Treatment of vitiligo vulgaris with the combination therapy of topical steroid and vitamin D3 compound

Yoko Konishi 1, Keiichi Yamanaka 1, Hitoshi Mizutani 1
PMCID: PMC4212668  PMID: 25386318

Abstract

We report here two cases of vitiligo vulgaris successfully treated with the combination therapy of topical steroid and vitamin D3 compound and currently maintained by vitamin D3 analog without any adverse effects: skin atrophy, striae or telangiectasia on the exposed areas. The best-known mechanism of topical vitamin D3 analog is the enhancement of keratinocytes differentiation and anti-proliferative effects. Vitamin D3 analog is also reported to suppress T-cell mediated immunity, T-cell skin recruitment, and skin infiltration via down-regulating cutaneous lymphocyte antigen expression.

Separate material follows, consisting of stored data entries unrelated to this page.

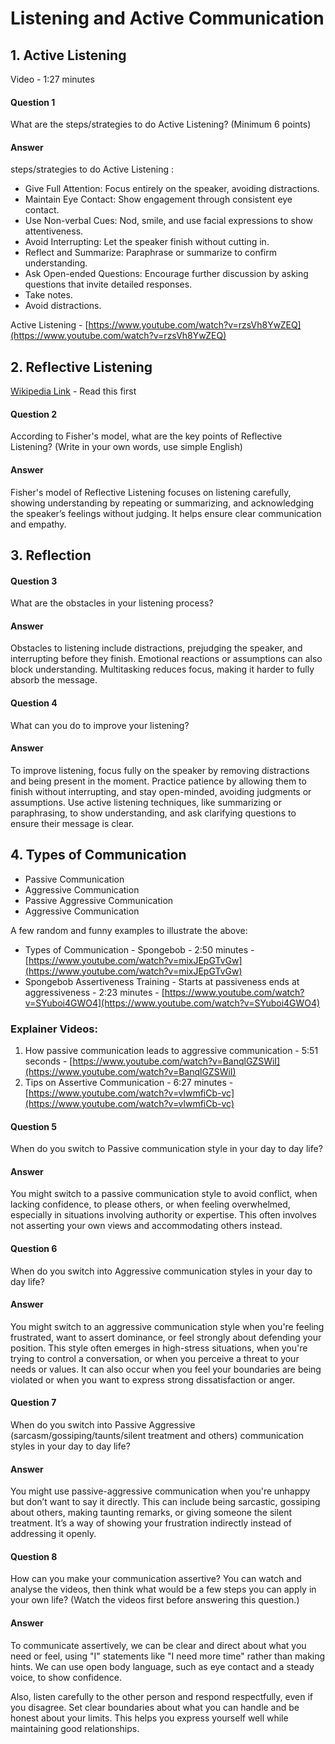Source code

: # Listening and Active Communication

## 1. Active Listening
Video - 1:27 minutes

#### Question 1
What are the steps/strategies to do Active Listening? (Minimum 6 points)

#### Answer 
steps/strategies to do Active Listening :

- Give Full Attention: Focus entirely on the speaker, avoiding distractions.
- Maintain Eye Contact: Show engagement through consistent eye contact.
- Use Non-verbal Cues: Nod, smile, and use facial expressions to show attentiveness.
- Avoid Interrupting: Let the speaker finish without cutting in.
- Reflect and Summarize: Paraphrase or summarize to confirm understanding.
- Ask Open-ended Questions: Encourage further discussion by asking questions that invite detailed responses.
- Take notes. 
- Avoid distractions.

Active Listening - [https://www.youtube.com/watch?v=rzsVh8YwZEQ](https://www.youtube.com/watch?v=rzsVh8YwZEQ)

## 2. Reflective Listening
[Wikipedia Link](https://en.wikipedia.org/wiki/Reflective_listening) - Read this first

#### Question 2
According to Fisher's model, what are the key points of Reflective Listening? (Write in your own words, use simple English)

#### Answer

Fisher's model of Reflective Listening focuses on listening carefully, showing understanding by repeating or summarizing, and acknowledging the speaker’s feelings without judging. It helps ensure clear communication and empathy.

## 3. Reflection

#### Question 3
What are the obstacles in your listening process?

#### Answer

Obstacles to listening include distractions, prejudging the speaker, and interrupting before they finish. Emotional reactions or assumptions can also block understanding. Multitasking reduces focus, making it harder to fully absorb the message.

#### Question 4
What can you do to improve your listening?

#### Answer

To improve listening, focus fully on the speaker by removing distractions and being present in the moment. Practice patience by allowing them to finish without interrupting, and stay open-minded, avoiding judgments or assumptions. Use active listening techniques, like summarizing or paraphrasing, to show understanding, and ask clarifying questions to ensure their message is clear.

## 4. Types of Communication
* Passive Communication
* Aggressive Communication
* Passive Aggressive Communication
* Aggressive Communication

A few random and funny examples to illustrate the above:

* Types of Communication - Spongebob - 2:50 minutes - [https://www.youtube.com/watch?v=mixJEpGTvGw](https://www.youtube.com/watch?v=mixJEpGTvGw)
* Spongebob Assertiveness Training - Starts at passiveness ends at aggressiveness - 2:23 minutes - [https://www.youtube.com/watch?v=SYuboi4GWO4](https://www.youtube.com/watch?v=SYuboi4GWO4)

### Explainer Videos:

1. How passive communication leads to aggressive communication - 5:51 seconds - [https://www.youtube.com/watch?v=BanqlGZSWiI](https://www.youtube.com/watch?v=BanqlGZSWiI)
2. Tips on Assertive Communication - 6:27 minutes - [https://www.youtube.com/watch?v=vlwmfiCb-vc](https://www.youtube.com/watch?v=vlwmfiCb-vc)

#### Question 5
When do you switch to Passive communication style in your day to day life?

#### Answer

You might switch to a passive communication style to avoid conflict, when lacking confidence, to please others, or when feeling overwhelmed, especially in situations involving authority or expertise. This often involves not asserting your own views and accommodating others instead.

#### Question 6
When do you switch into Aggressive communication styles in your day to day life?

#### Answer

You might switch to an aggressive communication style when you're feeling frustrated, want to assert dominance, or feel strongly about defending your position. This style often emerges in high-stress situations, when you're trying to control a conversation, or when you perceive a threat to your needs or values. It can also occur when you feel your boundaries are being violated or when you want to express strong dissatisfaction or anger.

#### Question 7
When do you switch into Passive Aggressive (sarcasm/gossiping/taunts/silent treatment and others) communication styles in your day to day life?

#### Answer

You might use passive-aggressive communication when you're unhappy but don’t want to say it directly. This can include being sarcastic, gossiping about others, making taunting remarks, or giving someone the silent treatment. It’s a way of showing your frustration indirectly instead of addressing it openly.

#### Question 8
How can you make your communication assertive? You can watch and analyse the videos, then think what would be a few steps you can apply in your own life? (Watch the videos first before answering this question.)

#### Answer 

To communicate assertively, we can be clear and direct about what you need or feel, using "I" statements like "I need more time" rather than making hints. We can use open body language, such as eye contact and a steady voice, to show confidence.

Also, listen carefully to the other person and respond respectfully, even if you disagree. Set clear boundaries about what you can handle and be honest about your limits. This helps you express yourself well while maintaining good relationships.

Furthermore, vitamin D3 compounds are known to influence melanocyte maturation and differentiation and also to up-regulate melanogenesis. Autoreactive lymphocytes against melanocytes are one of the causes. Topical vitamin D3 analog may control vitiligo itself, however stronger immunosuppressive effects of topical corticosteroid may contribute to rapid re-pigmentation suppressing auto-reactive lymphocytes. The topical combination therapy is a simple, effective and safe option for vitiligo vulgaris in sun-exposed areas.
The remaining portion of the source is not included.